:: TASK DETAILS ::
For this exercise, write out the full listing that follows exactly and skip its pictures.

:: INFORMATION SHOWN ::
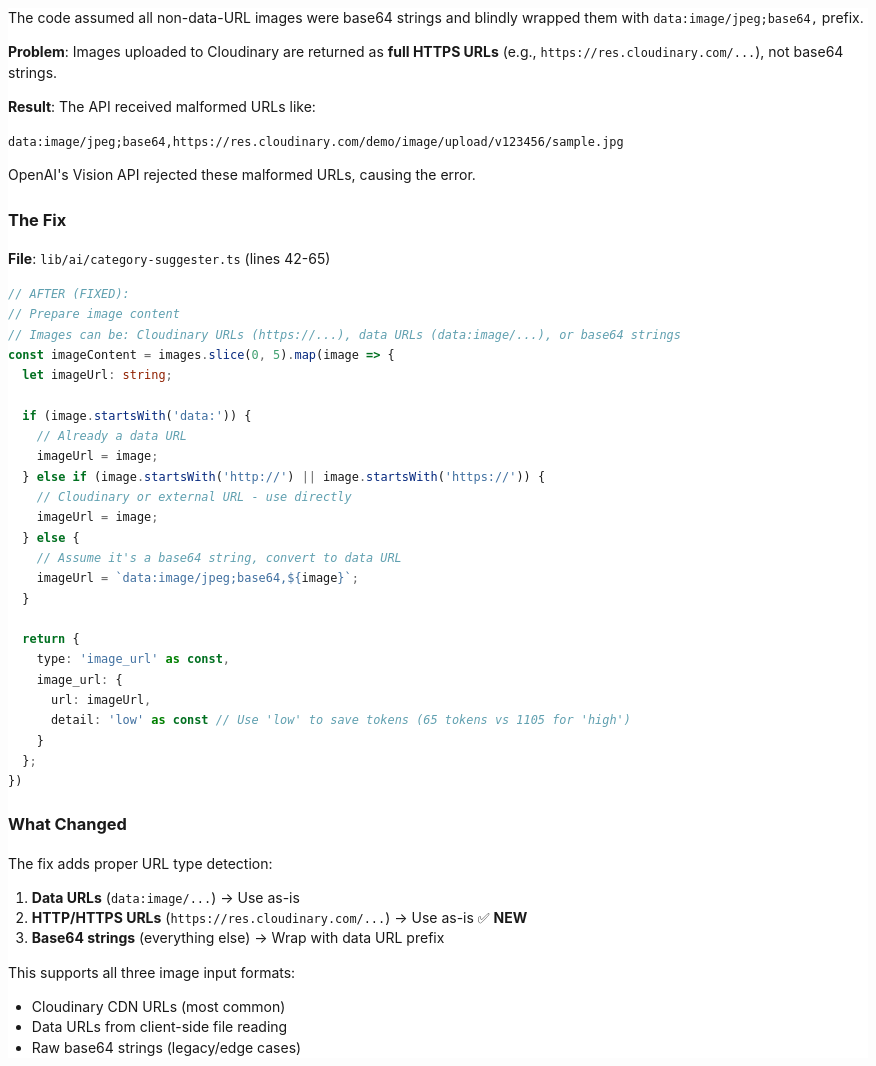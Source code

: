 The code assumed all non-data-URL images were base64 strings and blindly wrapped them with `data:image/jpeg;base64,` prefix.

**Problem**: Images uploaded to Cloudinary are returned as **full HTTPS URLs** (e.g., `https://res.cloudinary.com/...`), not base64 strings.

**Result**: The API received malformed URLs like:
```
data:image/jpeg;base64,https://res.cloudinary.com/demo/image/upload/v123456/sample.jpg
```

OpenAI's Vision API rejected these malformed URLs, causing the error.

### The Fix

**File**: `lib/ai/category-suggester.ts` (lines 42-65)

```typescript
// AFTER (FIXED):
// Prepare image content
// Images can be: Cloudinary URLs (https://...), data URLs (data:image/...), or base64 strings
const imageContent = images.slice(0, 5).map(image => {
  let imageUrl: string;

  if (image.startsWith('data:')) {
    // Already a data URL
    imageUrl = image;
  } else if (image.startsWith('http://') || image.startsWith('https://')) {
    // Cloudinary or external URL - use directly
    imageUrl = image;
  } else {
    // Assume it's a base64 string, convert to data URL
    imageUrl = `data:image/jpeg;base64,${image}`;
  }

  return {
    type: 'image_url' as const,
    image_url: {
      url: imageUrl,
      detail: 'low' as const // Use 'low' to save tokens (65 tokens vs 1105 for 'high')
    }
  };
})
```

### What Changed

The fix adds proper URL type detection:

1. **Data URLs** (`data:image/...`) → Use as-is
2. **HTTP/HTTPS URLs** (`https://res.cloudinary.com/...`) → Use as-is ✅ **NEW**
3. **Base64 strings** (everything else) → Wrap with data URL prefix

This supports all three image input formats:
- Cloudinary CDN URLs (most common)
- Data URLs from client-side file reading
- Raw base64 strings (legacy/edge cases)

:: EXPECTED ANSWER ::
Source code

: The code assumed all non-data-URL images were base64 strings and blindly wrapped them with `data:image/jpeg;base64,` prefix.

**Problem**: Images uploaded to Cloudinary are returned as **full HTTPS URLs** (e.g., `https://res.cloudinary.com/...`), not base64 strings.

**Result**: The API received malformed URLs like:
```
data:image/jpeg;base64,https://res.cloudinary.com/demo/image/upload/v123456/sample.jpg
```

OpenAI's Vision API rejected these malformed URLs, causing the error.

### The Fix

**File**: `lib/ai/category-suggester.ts` (lines 42-65)

```typescript
// AFTER (FIXED):
// Prepare image content
// Images can be: Cloudinary URLs (https://...), data URLs (data:image/...), or base64 strings
const imageContent = images.slice(0, 5).map(image => {
  let imageUrl: string;

  if (image.startsWith('data:')) {
    // Already a data URL
    imageUrl = image;
  } else if (image.startsWith('http://') || image.startsWith('https://')) {
    // Cloudinary or external URL - use directly
    imageUrl = image;
  } else {
    // Assume it's a base64 string, convert to data URL
    imageUrl = `data:image/jpeg;base64,${image}`;
  }

  return {
    type: 'image_url' as const,
    image_url: {
      url: imageUrl,
      detail: 'low' as const // Use 'low' to save tokens (65 tokens vs 1105 for 'high')
    }
  };
})
```

### What Changed

The fix adds proper URL type detection:

1. **Data URLs** (`data:image/...`) → Use as-is
2. **HTTP/HTTPS URLs** (`https://res.cloudinary.com/...`) → Use as-is ✅ **NEW**
3. **Base64 strings** (everything else) → Wrap with data URL prefix

This supports all three image input formats:
- Cloudinary CDN URLs (most common)
- Data URLs from client-side file reading
- Raw base64 strings (legacy/edge cases)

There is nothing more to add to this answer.